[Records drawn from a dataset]

----------------

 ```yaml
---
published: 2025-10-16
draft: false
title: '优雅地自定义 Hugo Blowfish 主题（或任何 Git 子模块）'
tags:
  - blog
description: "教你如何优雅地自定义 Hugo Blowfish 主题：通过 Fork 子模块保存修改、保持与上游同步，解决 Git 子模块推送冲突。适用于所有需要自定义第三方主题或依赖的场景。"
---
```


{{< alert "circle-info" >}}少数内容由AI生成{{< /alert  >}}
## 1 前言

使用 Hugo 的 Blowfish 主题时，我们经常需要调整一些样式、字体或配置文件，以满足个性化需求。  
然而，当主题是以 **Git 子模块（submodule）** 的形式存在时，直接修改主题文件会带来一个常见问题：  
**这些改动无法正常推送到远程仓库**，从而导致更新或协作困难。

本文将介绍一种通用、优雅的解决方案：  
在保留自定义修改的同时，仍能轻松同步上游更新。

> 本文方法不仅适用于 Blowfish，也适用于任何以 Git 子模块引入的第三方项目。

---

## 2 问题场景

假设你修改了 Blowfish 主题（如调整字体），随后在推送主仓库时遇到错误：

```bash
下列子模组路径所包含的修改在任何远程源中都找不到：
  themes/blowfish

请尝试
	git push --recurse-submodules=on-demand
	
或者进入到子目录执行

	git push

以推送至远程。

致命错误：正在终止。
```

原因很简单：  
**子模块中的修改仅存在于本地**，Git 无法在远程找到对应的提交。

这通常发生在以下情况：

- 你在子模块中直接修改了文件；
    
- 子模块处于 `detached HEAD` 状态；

----------------

Which of the lines above carry the string "Hugo"? Copy every one.

_OUTPUT OF THE TASK_.
title: '优雅地自定义 Hugo Blowfish 主题（或任何 Git 子模块）'
description: "教你如何优雅地自定义 Hugo Blowfish 主题：通过 Fork 子模块保存修改、保持与上游同步，解决 Git 子模块推送冲突。适用于所有需要自定义第三方主题或依赖的场景。"
使用 Hugo 的 Blowfish 主题时，我们经常需要调整一些样式、字体或配置文件，以满足个性化需求。  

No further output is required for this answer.